§ **What to produce**
Every line from the one holding "Backend: Node.js, Express, Firebase" through the one holding "## Overview" in the data below must be returned exactly, both ends included, with pictures left out and nothing else added.

§ **Dataset records**
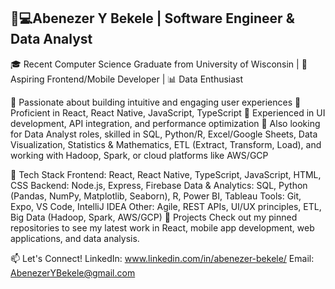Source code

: 

## 👋💻Abenezer Y Bekele | Software Engineer & Data Analyst
🎓 Recent Computer Science Graduate from University of Wisconsin | 🚀 Aspiring Frontend/Mobile Developer  | 📊 Data Enthusiast

🔹 Passionate about building intuitive and engaging user experiences
🔹 Proficient in React, React Native, JavaScript, TypeScript
🔹 Experienced in UI development, API integration, and performance optimization
🔹 Also looking for Data Analyst roles, skilled in SQL, Python/R, Excel/Google Sheets, Data Visualization, Statistics & Mathematics, ETL (Extract, Transform, Load), and working with Hadoop, Spark, or cloud platforms like AWS/GCP

🔧 Tech Stack
Frontend: React, React Native, TypeScript, JavaScript, HTML, CSS
Backend: Node.js, Express, Firebase
Data & Analytics: SQL, Python (Pandas, NumPy, Matplotlib, Seaborn), R, Power BI, Tableau
Tools: Git, Expo, VS Code, IntelliJ IDEA
Other: Agile, REST APIs, UI/UX principles, ETL, Big Data (Hadoop, Spark, AWS/GCP)
📌 Projects
Check out my pinned repositories to see my latest work in React, mobile app development, web applications, and data analysis.

📫 Let's Connect!
LinkedIn: www.linkedin.com/in/abenezer-bekele/
Email: AbenezerYBekele@gmail.com
<!--
**AbenezerYBekele/AbenezerYBekele** is a ✨ _special_ ✨ repository because its `README.md` (this file) appears on your GitHub profile.

Here are some ideas to get you started:

- 🔭 I’m currently working on ...
- 🌱 I’m currently learning ...
- 👯 I’m looking to collaborate on ...
- 🤔 I’m looking for help with ...
- 💬 Ask me about ...
- 📫 How to reach me: ...
- 😄 Pronouns: ...
- ⚡ Fun fact: ...
-->
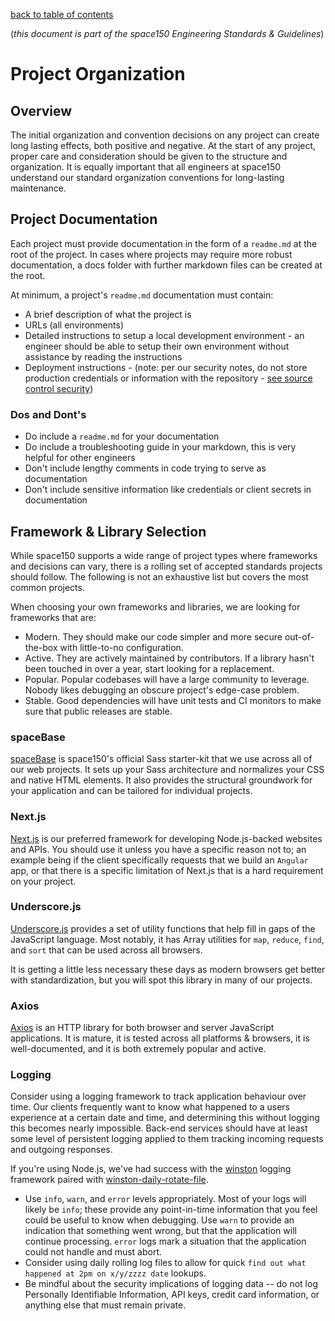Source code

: [back to table of contents](readme.md)

(*this document is part of the space150 Engineering Standards & Guidelines*)

# Project Organization

## Overview

The initial organization and convention decisions on any project can create long lasting effects, both positive and negative. At the start of any project, proper care and consideration should be given to the structure and organization. It is equally important that all engineers at space150 understand our standard organization conventions for long-lasting maintenance.

## Project Documentation

Each project must provide documentation in the form of a `readme.md` at the root of the project. In cases where projects may require more robust documentation, a docs folder with further markdown files can be created at the root.

At minimum, a project's `readme.md` documentation must contain:

- A brief description of what the project is
- URLs (all environments)
- Detailed instructions to setup a local development environment - an engineer should be able to setup their own environment without assistance by reading the instructions
- Deployment instructions - (note: per our security notes, do not store production credentials or information with the repository - [see source control security](source-control.md#security))

### **Dos and Dont's**
- Do include a `readme.md` for your documentation
- Do include a troubleshooting guide in your markdown, this is very helpful for other engineers
- Don't include lengthy comments in code trying to serve as documentation
- Don't include sensitive information like credentials or client secrets in documentation

## Framework & Library Selection

While space150 supports a wide range of project types where frameworks and decisions can vary, there is a rolling set of accepted standards projects should follow. The following is not an exhaustive list but covers the most common projects.

When choosing your own frameworks and libraries, we are looking for frameworks that are:
- Modern. They should make our code simpler and more secure out-of-the-box with little-to-no configuration.
- Active. They are actively maintained by contributors. If a library hasn't been touched in over a year, start looking for a replacement.
- Popular. Popular codebases will have a large community to leverage. Nobody likes debugging an obscure project's edge-case problem.
- Stable. Good dependencies will have unit tests and CI monitors to make sure that public releases are stable.

### spaceBase
[spaceBase](https://github.com/space150/spaceBase) is space150's official Sass starter-kit that we use across all of our web projects. It sets up your Sass architecture and normalizes your CSS and native HTML elements. It also provides the structural groundwork for your application and can be tailored for individual projects.

### Next.js
[Next.js](https://www.npmjs.com/package/next) is our preferred framework for developing Node.js-backed websites and APIs. You should use it unless you have a specific reason not to; an example being if the client specifically requests that we build an `Angular` app, or that there is a specific limitation of Next.js that is a hard requirement on your project.

### Underscore.js
[Underscore.js](https://www.npmjs.com/package/underscore) provides a set of utility functions that help fill in gaps of the JavaScript language. Most notably, it has Array utilities for `map`, `reduce`, `find`, and `sort` that can be used across all browsers. 

It is getting a little less necessary these days as modern browsers get better with standardization, but you will spot this library in many of our projects.

### Axios
[Axios](https://www.npmjs.com/package/axios) is an HTTP library for both browser and server JavaScript applications. It is mature, it is tested across all platforms & browsers, it is well-documented, and it is both extremely popular and active.

### Logging
Consider using a logging framework to track application behaviour over time. Our clients frequently want to know what happened to a users experience at a certain date and time, and determining this without logging this becomes nearly impossible. Back-end services should have at least some level of persistent logging applied to them tracking incoming requests and outgoing responses.

If you're using Node.js, we've had success with the [winston](https://www.npmjs.com/package/winston) logging framework paired with [winston-daily-rotate-file](https://www.npmjs.com/package/winston-daily-rotate-file).

- Use `info`, `warn`, and `error` levels appropriately. Most of your logs will likely be `info`; these provide any point-in-time information that you feel could be useful to know when debugging. Use `warn` to provide an indication that something went wrong, but that the application will continue processing. `error` logs mark a situation that the application could not handle and must abort.
- Consider using daily rolling log files to allow for quick `find out what happened at 2pm on x/y/zzzz date` lookups.
- Be mindful about the security implications of logging data -- do not log Personally Identifiable Information, API keys, credit card information, or anything else that must remain private.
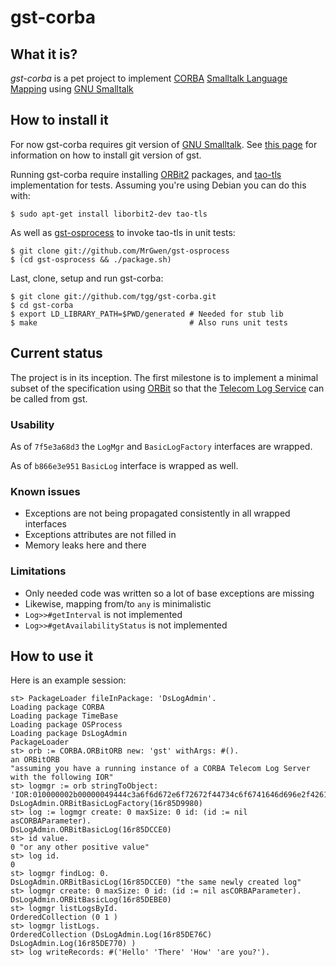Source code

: gst-corba
=========


What it is?
-----------

*gst-corba* is a pet project to implement [CORBA][] [Smalltalk
 Language Mapping][st] using [GNU Smalltalk][gst]

  [corba]: http://en.wikipedia.org/wiki/Common_Object_Request_Broker_Architecture
  [st]: http://www.omg.org/spec/ST/1.0/PDF
  [gst]: http://smalltalk.gnu.org


How to install it
-----------------

For now gst-corba requires git version of [GNU Smalltalk][gst]. See
[this page][git] for information on how to install git version of gst.

Running gst-corba require installing [ORBit2][orbit] packages, and
[tao-tls] implementation for tests. Assuming you're using Debian you
can do this with:

    $ sudo apt-get install liborbit2-dev tao-tls

As well as [gst-osprocess] to invoke tao-tls in unit tests:

    $ git clone git://github.com/MrGwen/gst-osprocess
    $ (cd gst-osprocess && ./package.sh)

Last, clone, setup and run gst-corba:

    $ git clone git://github.com/tgg/gst-corba.git
    $ cd gst-corba
    $ export LD_LIBRARY_PATH=$PWD/generated # Needed for stub lib
    $ make                                  # Also runs unit tests

  [git]: http://smalltalk.gnu.org/download/cvs
  [gst-osprocess]: http://github.com/MrGwen/gst-osprocess
  [tao-tls]: http://packages.debian.org/tao-tls


Current status
--------------

The project is in its inception. The first milestone is to implement a
minimal subset of the specification using [ORBit][] so that the
[Telecom Log Service][telco] can be called from gst.

  [orbit]: http://projects.gnome.org/ORBit2/
  [telco]: http://www.omg.org/spec/TLOG/1.1.2/PDF

### Usability

As of `7f5e3a68d3` the `LogMgr` and `BasicLogFactory` interfaces are
wrapped.

As of `b866e3e951` `BasicLog` interface is wrapped as well.

### Known issues
* Exceptions are not being propagated consistently in all wrapped
interfaces
* Exceptions attributes are not filled in
* Memory leaks here and there

### Limitations

* Only needed code was written so a lot of base exceptions are missing
* Likewise, mapping from/to `any` is minimalistic
* `Log>>#getInterval` is not implemented
* `Log>>#getAvailabilityStatus` is not implemented

How to use it
-------------

Here is an example session:

    st> PackageLoader fileInPackage: 'DsLogAdmin'.
    Loading package CORBA
    Loading package TimeBase
    Loading package OSProcess
    Loading package DsLogAdmin
    PackageLoader
    st> orb := CORBA.ORBitORB new: 'gst' withArgs: #().
    an ORBitORB
    "assuming you have a running instance of a CORBA Telecom Log Server
    with the following IOR"
    st> logmgr := orb stringToObject: 'IOR:010000002b00000049444c3a6f6d672e6f72672f44734c6f6741646d696e2f42617369634c6f67466163746f72793a312e30000001000000000000007c000000010102000a0000003132372e302e302e3100a8b92f00000014010f004e53500000000001000000526f6f74504f4100666163746f72795f504f41000000000001000000010000000002000000000000000800000001000000004f41540100000018000000010000000100010001000000010001050901010000000000'.
    DsLogAdmin.ORBitBasicLogFactory(16r85D9980)
    st> log := logmgr create: 0 maxSize: 0 id: (id := nil asCORBAParameter).
    DsLogAdmin.ORBitBasicLog(16r85DCCE0)
    st> id value.
    0 "or any other positive value"
    st> log id.
    0
    st> logmgr findLog: 0.
    DsLogAdmin.ORBitBasicLog(16r85DCCE0) "the same newly created log"
    st> logmgr create: 0 maxSize: 0 id: (id := nil asCORBAParameter).
    DsLogAdmin.ORBitBasicLog(16r85DEBE0)
    st> logmgr listLogsById.
    OrderedCollection (0 1 )
    st> logmgr listLogs.
    OrderedCollection (DsLogAdmin.Log(16r85DE76C) DsLogAdmin.Log(16r85DE770) )
    st> log writeRecords: #('Hello' 'There' 'How' 'are you?').

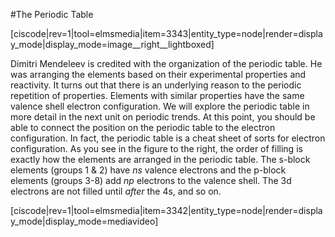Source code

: <div style="float:right;margin:auto"><ebook-button title="Periodic Table" link="https://genchem.science.psu.edu/03-4-periodic-table"></ebook-button></div>

#The Periodic Table

[ciscode|rev=1|tool=elmsmedia|item=3343|entity_type=node|render=display_mode|display_mode=image__right__lightboxed]

Dimitri Mendeleev is credited with the organization of the periodic table.  He was arranging the elements based on their experimental properties and reactivity.  It turns out that there is an underlying reason to the periodic repetition of properties.  Elements with similar properties have the same valence shell electron configuration.  We will explore the periodic table in more detail in the next unit on periodic trends.  At this point, you should be able to connect the position on the periodic table to the electron configuration.  In fact, the periodic table is a cheat sheet of sorts for electron configuration.  As you see in the figure to the right, the order of filling is exactly how the elements are arranged in the periodic table.  The s-block elements (groups 1 & 2) have _ns_ valence electrons and the p-block elements (groups 3-8) add _np_ electrons to the valence shell.  The 3d electrons are not filled until _after_ the 4s, and so on.


[ciscode|rev=1|tool=elmsmedia|item=3342|entity_type=node|render=display_mode|display_mode=mediavideo]

 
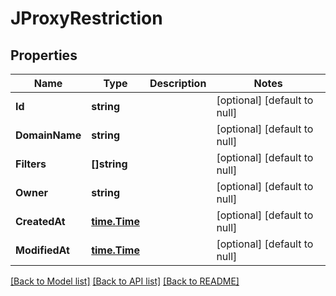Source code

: # JProxyRestriction

## Properties
Name | Type | Description | Notes
------------ | ------------- | ------------- | -------------
**Id** | **string** |  | [optional] [default to null]
**DomainName** | **string** |  | [optional] [default to null]
**Filters** | **[]string** |  | [optional] [default to null]
**Owner** | **string** |  | [optional] [default to null]
**CreatedAt** | [**time.Time**](time.Time.md) |  | [optional] [default to null]
**ModifiedAt** | [**time.Time**](time.Time.md) |  | [optional] [default to null]

[[Back to Model list]](../README.md#documentation-for-models) [[Back to API list]](../README.md#documentation-for-api-endpoints) [[Back to README]](../README.md)


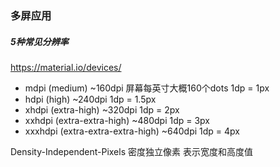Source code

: ### 多屏应用


##### 5种常见分辨率

https://material.io/devices/

* mdpi (medium) ~160dpi 屏幕每英寸大概160个dots 1dp = 1px
* hdpi (high) ~240dpi 1dp = 1.5px
* xhdpi (extra-high) ~320dpi 1dp = 2px
* xxhdpi (extra-extra-high) ~480dpi 1dp = 3px
* xxxhdpi (extra-extra-extra-high) ~640dpi 1dp = 4px

Density-Independent-Pixels 密度独立像素 表示宽度和高度值



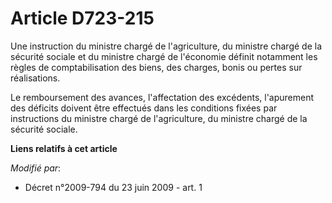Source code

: # Article D723-215

Une instruction      du ministre chargé de l'agriculture, du ministre chargé de la sécurité sociale et du ministre chargé de
l'économie définit notamment les règles de comptabilisation des biens, des charges, bonis ou pertes sur réalisations. 

Le remboursement des avances, l'affectation des excédents, l'apurement des déficits doivent être effectués dans les
conditions fixées par instructions      du ministre chargé de l'agriculture, du ministre chargé de la sécurité sociale.

**Liens relatifs à cet article**

_Modifié par_:

  - Décret n°2009-794 du 23 juin 2009 - art. 1
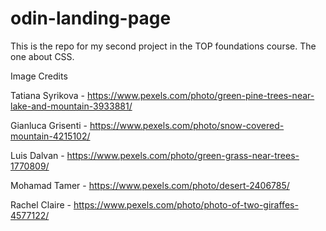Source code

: # odin-landing-page
This is the repo for my second project in the TOP foundations course. The one about CSS.

Image Credits

Tatiana Syrikova - https://www.pexels.com/photo/green-pine-trees-near-lake-and-mountain-3933881/

Gianluca Grisenti - https://www.pexels.com/photo/snow-covered-mountain-4215102/

Luis Dalvan - https://www.pexels.com/photo/green-grass-near-trees-1770809/

Mohamad Tamer - https://www.pexels.com/photo/desert-2406785/

Rachel Claire - https://www.pexels.com/photo/photo-of-two-giraffes-4577122/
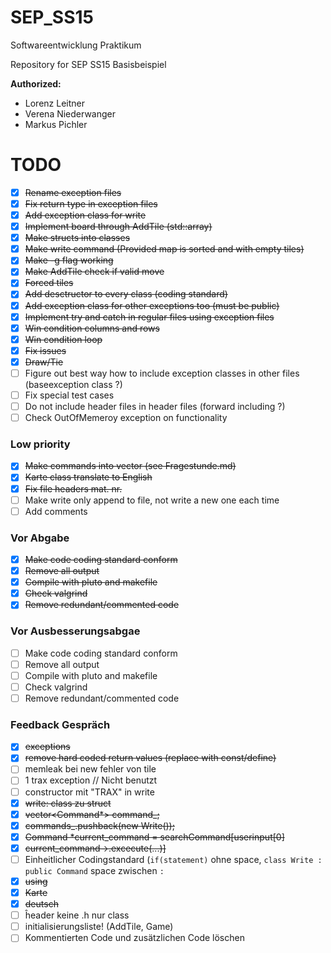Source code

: # SEP_SS15
Softwareentwicklung Praktikum

Repository for SEP SS15 Basisbeispiel

**Authorized:**
* Lorenz Leitner
* Verena Niederwanger
* Markus Pichler

# TODO
- [x] ~~Rename exception files~~
- [x] ~~Fix return type in exception files~~
- [x] ~~Add exception class for write~~
- [x] ~~Implement board through AddTile (std::array)~~
- [x] ~~Make structs into classes~~
- [x] ~~Make write command (Provided map is sorted and with empty tiles)~~
- [x] ~~Make -g flag working~~
- [x] ~~Make AddTile check if valid move~~
- [x] ~~Forced tiles~~
- [x] ~~Add desctructor to every class (coding standard)~~
- [x] ~~Add exception class for other exceptions too (must be public)~~
- [x] ~~Implement try and catch in regular files using exception files~~
- [x] ~~Win condition columns and rows~~
- [x] ~~Win condition loop~~
- [x] ~~Fix issues~~
- [x] ~~Draw/Tie~~
- [ ] Figure out best way how to include exception classes in other files (baseexception class ?)
- [ ] Fix special test cases
- [ ] Do not include header files in header files (forward including ?)
- [ ] Check OutOfMemeroy exception on functionality

### Low priority
- [x] ~~Make commands into vector (see Fragestunde.md)~~
- [x] ~~Karte class translate to English~~
- [x] ~~Fix file headers mat. nr.~~
- [ ] Make write only append to file, not write a new one each time
- [ ] Add comments

### Vor Abgabe
- [x] ~~Make code coding standard conform~~
- [x] ~~Remove all output~~
- [x] ~~Compile with pluto and makefile~~
- [x] ~~Check valgrind~~
- [x] ~~Remove redundant/commented code~~

### Vor Ausbesserungsabgae
- [ ] Make code coding standard conform
- [ ] Remove all output
- [ ] Compile with pluto and makefile
- [ ] Check valgrind
- [ ] Remove redundant/commented code

### Feedback Gespräch
- [x] ~~exceptions~~
- [x] ~~remove hard coded return values (replace with const/define)~~
- [ ] memleak bei new fehler von tile
- [ ] 1 trax exception // Nicht benutzt
- [ ] constructor mit "TRAX" in write
- [x] ~~write: class zu struct~~
- [x] ~~vector<Command*> command_;~~
- [x] ~~commands_.pushback(new Write());~~
- [x] ~~Command *current_command = searchCommand[userinput[0]~~
- [x] ~~current_command->.excecute(...)]~~
- [ ] Einheitlicher Codingstandard (`if(statement)` ohne space, `class Write : public Command` space zwischen `:`
- [x] ~~using~~
- [x] ~~Karte~~
- [x] ~~deutsch~~
- [ ] ĥeader keine .h nur class
- [ ] initialisierungsliste! (AddTile, Game)
- [ ] Kommentierten Code und zusätzlichen Code löschen
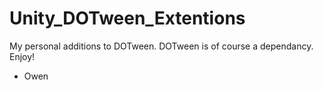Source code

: # Unity_DOTween_Extentions
My personal additions to DOTween. DOTween is of course a dependancy. Enjoy!

- Owen
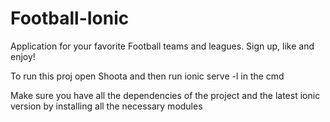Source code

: # Football-Ionic

Application for your favorite Football teams and leagues.
Sign up, like and enjoy!

To run this proj open Shoota and then run ionic serve -l in the cmd 

Make sure you have all the dependencies of the project and the latest ionic version by installing all the necessary modules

§ **Response to the task**
Backend: Node.js, Express, Firebase
Data & Analytics: SQL, Python (Pandas, NumPy, Matplotlib, Seaborn), R, Power BI, Tableau
Tools: Git, Expo, VS Code, IntelliJ IDEA
Other: Agile, REST APIs, UI/UX principles, ETL, Big Data (Hadoop, Spark, AWS/GCP)
📌 Projects
Check out my pinned repositories to see my latest work in React, mobile app development, web applications, and data analysis.

📫 Let's Connect!
LinkedIn: www.linkedin.com/in/abenezer-bekele/
Email: AbenezerYBekele@gmail.com
<!--
**AbenezerYBekele/AbenezerYBekele** is a ✨ _special_ ✨ repository because its `README.md` (this file) appears on your GitHub profile.

Here are some ideas to get you started:

- 🔭 I’m currently working on ...
- 🌱 I’m currently learning ...
- 👯 I’m looking to collaborate on ...
- 🤔 I’m looking for help with ...
- 💬 Ask me about ...
- 📫 How to reach me: ...
- 😄 Pronouns: ...
- ⚡ Fun fact: ...
-->
Source code

: [back to table of contents](readme.md)

(*this document is part of the space150 Engineering Standards & Guidelines*)

# Project Organization

## Overview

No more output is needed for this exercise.